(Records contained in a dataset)
* * * *
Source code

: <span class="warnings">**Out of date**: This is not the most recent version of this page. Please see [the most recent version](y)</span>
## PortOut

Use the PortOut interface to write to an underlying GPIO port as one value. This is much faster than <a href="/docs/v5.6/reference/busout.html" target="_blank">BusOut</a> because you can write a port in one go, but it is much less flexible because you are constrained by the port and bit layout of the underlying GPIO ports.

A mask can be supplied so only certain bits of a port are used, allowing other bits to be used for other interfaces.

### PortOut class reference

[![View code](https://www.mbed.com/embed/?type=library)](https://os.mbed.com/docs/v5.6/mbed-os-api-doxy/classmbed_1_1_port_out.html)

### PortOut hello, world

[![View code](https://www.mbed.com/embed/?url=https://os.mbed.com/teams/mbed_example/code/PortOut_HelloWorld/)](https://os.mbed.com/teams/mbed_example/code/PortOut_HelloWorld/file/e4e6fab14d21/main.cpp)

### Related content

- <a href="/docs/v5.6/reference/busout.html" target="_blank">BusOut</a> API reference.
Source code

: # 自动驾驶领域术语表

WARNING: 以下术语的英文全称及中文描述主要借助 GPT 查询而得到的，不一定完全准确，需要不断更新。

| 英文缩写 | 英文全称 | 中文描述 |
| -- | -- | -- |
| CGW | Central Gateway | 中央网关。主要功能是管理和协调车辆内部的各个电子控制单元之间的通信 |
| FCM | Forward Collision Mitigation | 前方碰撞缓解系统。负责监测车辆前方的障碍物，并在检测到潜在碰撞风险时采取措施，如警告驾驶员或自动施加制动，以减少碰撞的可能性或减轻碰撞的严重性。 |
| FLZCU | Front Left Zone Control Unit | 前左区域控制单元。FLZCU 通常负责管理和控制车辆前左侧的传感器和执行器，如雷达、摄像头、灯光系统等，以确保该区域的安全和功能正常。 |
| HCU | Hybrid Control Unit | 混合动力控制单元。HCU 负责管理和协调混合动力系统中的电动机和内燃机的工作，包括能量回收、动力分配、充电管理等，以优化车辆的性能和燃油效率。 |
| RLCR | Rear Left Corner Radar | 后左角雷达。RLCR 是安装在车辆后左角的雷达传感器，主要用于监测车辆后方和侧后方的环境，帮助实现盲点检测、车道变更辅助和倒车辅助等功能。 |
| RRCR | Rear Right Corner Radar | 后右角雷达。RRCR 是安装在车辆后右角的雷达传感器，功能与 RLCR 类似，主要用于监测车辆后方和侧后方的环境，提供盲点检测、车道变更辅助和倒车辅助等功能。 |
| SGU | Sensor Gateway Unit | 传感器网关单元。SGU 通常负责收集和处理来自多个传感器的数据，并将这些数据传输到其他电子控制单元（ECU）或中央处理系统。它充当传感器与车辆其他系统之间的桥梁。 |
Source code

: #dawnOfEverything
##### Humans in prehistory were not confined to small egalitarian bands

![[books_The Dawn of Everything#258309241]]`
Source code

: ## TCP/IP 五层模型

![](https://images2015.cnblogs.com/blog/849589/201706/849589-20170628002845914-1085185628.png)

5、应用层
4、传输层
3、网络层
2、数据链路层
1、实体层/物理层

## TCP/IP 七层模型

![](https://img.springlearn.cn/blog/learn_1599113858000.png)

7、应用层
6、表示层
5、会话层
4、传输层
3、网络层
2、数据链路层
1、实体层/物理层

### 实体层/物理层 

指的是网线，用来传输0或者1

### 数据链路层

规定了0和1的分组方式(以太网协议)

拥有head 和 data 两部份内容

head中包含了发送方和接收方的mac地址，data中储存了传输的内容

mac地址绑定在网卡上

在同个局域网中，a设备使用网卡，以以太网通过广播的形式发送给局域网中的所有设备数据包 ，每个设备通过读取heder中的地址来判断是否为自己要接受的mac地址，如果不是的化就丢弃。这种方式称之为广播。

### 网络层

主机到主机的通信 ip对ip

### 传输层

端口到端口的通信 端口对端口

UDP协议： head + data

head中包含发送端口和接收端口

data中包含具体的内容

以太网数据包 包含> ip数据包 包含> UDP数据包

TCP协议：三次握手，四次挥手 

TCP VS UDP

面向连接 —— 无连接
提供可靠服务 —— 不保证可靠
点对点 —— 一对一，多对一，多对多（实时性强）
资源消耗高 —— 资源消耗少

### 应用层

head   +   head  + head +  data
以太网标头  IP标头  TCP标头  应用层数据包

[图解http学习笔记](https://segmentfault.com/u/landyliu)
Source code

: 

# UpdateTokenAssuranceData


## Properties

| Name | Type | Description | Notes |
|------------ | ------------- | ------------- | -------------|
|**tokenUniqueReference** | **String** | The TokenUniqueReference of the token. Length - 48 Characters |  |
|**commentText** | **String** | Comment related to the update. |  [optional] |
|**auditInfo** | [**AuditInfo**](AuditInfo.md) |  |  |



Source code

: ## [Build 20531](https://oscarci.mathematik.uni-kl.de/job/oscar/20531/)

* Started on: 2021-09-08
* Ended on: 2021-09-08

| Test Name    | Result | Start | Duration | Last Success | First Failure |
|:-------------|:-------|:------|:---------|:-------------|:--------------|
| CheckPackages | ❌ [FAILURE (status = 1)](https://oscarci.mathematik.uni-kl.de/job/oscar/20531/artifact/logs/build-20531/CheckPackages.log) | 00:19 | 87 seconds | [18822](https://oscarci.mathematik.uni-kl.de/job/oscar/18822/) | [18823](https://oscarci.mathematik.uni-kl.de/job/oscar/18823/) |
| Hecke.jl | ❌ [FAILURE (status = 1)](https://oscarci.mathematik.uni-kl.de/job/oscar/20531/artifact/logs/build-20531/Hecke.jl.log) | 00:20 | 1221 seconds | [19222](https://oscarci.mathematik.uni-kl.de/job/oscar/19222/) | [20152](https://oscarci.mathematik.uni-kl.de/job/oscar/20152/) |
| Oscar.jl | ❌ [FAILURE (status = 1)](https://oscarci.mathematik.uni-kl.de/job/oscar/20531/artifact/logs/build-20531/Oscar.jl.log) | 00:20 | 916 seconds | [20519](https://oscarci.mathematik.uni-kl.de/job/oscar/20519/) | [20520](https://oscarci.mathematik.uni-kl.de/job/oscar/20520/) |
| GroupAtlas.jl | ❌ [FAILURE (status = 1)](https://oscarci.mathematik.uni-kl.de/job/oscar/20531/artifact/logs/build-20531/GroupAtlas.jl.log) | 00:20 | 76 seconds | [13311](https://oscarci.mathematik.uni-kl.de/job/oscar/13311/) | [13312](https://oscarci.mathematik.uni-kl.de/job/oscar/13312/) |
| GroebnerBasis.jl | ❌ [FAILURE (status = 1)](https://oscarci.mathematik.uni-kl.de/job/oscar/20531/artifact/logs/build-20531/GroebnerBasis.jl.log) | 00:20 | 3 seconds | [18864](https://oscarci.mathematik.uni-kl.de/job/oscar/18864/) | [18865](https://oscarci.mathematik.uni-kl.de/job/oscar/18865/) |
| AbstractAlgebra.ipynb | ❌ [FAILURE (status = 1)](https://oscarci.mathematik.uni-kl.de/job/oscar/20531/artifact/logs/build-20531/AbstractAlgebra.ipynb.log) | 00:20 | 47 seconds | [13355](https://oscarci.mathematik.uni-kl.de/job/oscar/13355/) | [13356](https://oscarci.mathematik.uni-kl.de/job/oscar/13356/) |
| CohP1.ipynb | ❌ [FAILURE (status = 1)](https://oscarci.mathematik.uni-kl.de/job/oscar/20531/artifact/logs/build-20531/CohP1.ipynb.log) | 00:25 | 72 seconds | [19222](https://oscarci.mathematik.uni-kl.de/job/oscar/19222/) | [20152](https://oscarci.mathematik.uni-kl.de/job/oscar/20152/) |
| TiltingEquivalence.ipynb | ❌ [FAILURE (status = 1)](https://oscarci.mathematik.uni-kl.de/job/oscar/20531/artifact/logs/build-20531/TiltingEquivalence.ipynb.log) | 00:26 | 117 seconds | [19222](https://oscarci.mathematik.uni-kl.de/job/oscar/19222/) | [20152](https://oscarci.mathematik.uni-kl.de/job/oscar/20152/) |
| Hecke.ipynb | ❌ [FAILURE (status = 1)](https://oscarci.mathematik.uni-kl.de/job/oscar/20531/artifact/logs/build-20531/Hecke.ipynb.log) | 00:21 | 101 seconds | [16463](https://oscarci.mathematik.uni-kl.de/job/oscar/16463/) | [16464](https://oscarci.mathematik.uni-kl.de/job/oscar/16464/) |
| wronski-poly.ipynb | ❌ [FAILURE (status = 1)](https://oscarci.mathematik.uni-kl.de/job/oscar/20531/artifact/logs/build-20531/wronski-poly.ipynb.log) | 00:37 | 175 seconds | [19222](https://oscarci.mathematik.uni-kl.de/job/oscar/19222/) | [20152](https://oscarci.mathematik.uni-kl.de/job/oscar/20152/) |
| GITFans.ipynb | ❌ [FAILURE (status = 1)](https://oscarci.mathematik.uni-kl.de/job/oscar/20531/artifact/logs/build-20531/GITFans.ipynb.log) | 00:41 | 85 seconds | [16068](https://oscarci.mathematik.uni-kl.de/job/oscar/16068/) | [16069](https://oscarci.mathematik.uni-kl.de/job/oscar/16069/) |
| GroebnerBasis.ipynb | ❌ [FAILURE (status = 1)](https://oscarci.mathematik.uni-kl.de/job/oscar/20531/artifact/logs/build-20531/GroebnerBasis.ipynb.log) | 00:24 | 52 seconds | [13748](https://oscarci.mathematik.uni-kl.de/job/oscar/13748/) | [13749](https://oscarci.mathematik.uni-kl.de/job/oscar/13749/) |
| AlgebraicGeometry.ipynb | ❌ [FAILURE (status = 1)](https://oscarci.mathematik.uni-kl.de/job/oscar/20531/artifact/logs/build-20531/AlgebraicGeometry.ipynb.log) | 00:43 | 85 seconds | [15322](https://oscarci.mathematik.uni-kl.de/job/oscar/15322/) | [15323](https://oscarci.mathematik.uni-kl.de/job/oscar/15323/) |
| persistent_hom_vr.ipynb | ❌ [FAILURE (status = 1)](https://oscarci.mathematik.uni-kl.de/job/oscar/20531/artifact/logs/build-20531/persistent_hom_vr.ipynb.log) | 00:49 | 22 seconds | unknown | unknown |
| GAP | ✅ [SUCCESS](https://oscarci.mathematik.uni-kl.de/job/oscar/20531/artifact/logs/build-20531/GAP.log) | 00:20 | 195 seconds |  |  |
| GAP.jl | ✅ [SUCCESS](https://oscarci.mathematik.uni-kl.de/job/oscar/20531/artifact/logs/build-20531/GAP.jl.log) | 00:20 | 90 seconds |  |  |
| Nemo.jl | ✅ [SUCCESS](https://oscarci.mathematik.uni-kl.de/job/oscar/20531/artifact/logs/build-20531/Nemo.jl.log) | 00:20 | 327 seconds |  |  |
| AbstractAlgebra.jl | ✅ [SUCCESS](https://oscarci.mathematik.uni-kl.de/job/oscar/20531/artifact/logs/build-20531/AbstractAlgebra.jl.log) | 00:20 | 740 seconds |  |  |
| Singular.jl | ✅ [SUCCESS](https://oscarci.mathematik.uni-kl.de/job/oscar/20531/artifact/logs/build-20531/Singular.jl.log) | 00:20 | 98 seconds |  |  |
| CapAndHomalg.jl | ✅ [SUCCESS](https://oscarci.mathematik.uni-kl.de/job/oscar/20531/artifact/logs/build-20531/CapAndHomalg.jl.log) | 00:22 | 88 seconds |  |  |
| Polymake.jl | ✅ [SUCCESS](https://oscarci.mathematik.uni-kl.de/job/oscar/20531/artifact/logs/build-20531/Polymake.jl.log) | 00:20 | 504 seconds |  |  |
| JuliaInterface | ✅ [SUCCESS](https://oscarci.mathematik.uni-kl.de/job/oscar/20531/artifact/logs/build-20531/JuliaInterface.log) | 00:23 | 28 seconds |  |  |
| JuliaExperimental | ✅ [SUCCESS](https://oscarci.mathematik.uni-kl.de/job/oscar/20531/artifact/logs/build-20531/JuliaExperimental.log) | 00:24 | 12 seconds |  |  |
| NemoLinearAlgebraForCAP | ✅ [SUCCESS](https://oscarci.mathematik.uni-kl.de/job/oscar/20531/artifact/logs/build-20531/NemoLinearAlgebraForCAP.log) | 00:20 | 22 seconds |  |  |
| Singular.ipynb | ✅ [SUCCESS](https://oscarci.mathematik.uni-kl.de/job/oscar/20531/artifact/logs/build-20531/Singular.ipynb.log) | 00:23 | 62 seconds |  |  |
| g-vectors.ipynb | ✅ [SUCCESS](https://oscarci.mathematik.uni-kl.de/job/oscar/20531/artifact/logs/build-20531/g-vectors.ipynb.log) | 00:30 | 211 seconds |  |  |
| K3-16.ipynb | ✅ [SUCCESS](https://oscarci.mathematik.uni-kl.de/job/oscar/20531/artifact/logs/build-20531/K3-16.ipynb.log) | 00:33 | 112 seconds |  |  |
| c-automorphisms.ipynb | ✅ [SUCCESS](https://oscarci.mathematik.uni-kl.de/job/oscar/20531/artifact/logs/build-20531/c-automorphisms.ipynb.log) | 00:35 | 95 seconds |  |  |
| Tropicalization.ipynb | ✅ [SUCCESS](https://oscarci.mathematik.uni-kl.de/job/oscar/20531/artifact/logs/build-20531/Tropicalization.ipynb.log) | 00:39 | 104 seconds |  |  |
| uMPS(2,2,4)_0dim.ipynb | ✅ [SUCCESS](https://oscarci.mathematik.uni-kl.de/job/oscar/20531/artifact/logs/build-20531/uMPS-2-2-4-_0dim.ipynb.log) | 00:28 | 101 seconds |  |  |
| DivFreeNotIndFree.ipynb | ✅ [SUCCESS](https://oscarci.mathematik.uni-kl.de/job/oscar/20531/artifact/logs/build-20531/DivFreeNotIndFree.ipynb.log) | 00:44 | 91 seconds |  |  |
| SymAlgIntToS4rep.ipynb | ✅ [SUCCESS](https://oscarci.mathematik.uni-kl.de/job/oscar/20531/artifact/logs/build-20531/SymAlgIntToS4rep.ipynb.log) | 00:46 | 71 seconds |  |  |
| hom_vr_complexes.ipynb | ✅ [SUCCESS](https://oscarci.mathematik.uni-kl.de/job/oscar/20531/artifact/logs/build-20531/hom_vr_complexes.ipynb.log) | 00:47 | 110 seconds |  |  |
* * * *
- **Directions for this task**
Of all the entries above, repeat only the lines from the line that has "Singular.jl | ✅" to the line that has "Polymake.jl | ✅", both lines included, exactly.

- **Response**
| Singular.jl | ✅ [SUCCESS](https://oscarci.mathematik.uni-kl.de/job/oscar/20531/artifact/logs/build-20531/Singular.jl.log) | 00:20 | 98 seconds |  |  |
| CapAndHomalg.jl | ✅ [SUCCESS](https://oscarci.mathematik.uni-kl.de/job/oscar/20531/artifact/logs/build-20531/CapAndHomalg.jl.log) | 00:22 | 88 seconds |  |  |
| Polymake.jl | ✅ [SUCCESS](https://oscarci.mathematik.uni-kl.de/job/oscar/20531/artifact/logs/build-20531/Polymake.jl.log) | 00:20 | 504 seconds |  |  |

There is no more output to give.